_EXERCISE REQUIREMENTS_
Repeat verbatim the lines of the data below, beginning with the line containing "API version 5." and continuing to the end.

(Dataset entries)
'''
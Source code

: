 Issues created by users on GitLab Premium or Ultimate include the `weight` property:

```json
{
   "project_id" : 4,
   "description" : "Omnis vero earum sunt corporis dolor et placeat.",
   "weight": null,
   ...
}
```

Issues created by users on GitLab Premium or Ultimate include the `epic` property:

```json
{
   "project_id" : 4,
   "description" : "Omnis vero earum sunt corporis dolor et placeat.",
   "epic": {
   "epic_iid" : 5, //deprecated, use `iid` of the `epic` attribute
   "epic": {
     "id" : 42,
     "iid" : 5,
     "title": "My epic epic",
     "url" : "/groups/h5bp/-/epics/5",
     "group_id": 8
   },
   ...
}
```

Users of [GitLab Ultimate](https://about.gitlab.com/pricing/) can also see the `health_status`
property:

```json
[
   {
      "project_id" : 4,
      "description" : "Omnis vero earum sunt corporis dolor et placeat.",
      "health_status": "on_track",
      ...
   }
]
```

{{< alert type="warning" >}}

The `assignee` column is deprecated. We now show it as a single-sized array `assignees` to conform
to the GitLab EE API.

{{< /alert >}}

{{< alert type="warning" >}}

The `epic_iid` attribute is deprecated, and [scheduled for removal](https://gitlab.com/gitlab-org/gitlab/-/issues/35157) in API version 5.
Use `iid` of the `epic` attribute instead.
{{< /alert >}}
'''
_WRITTEN ANSWER_
The `epic_iid` attribute is deprecated, and [scheduled for removal](https://gitlab.com/gitlab-org/gitlab/-/issues/35157) in API version 5.
Use `iid` of the `epic` attribute instead.
{{< /alert >}}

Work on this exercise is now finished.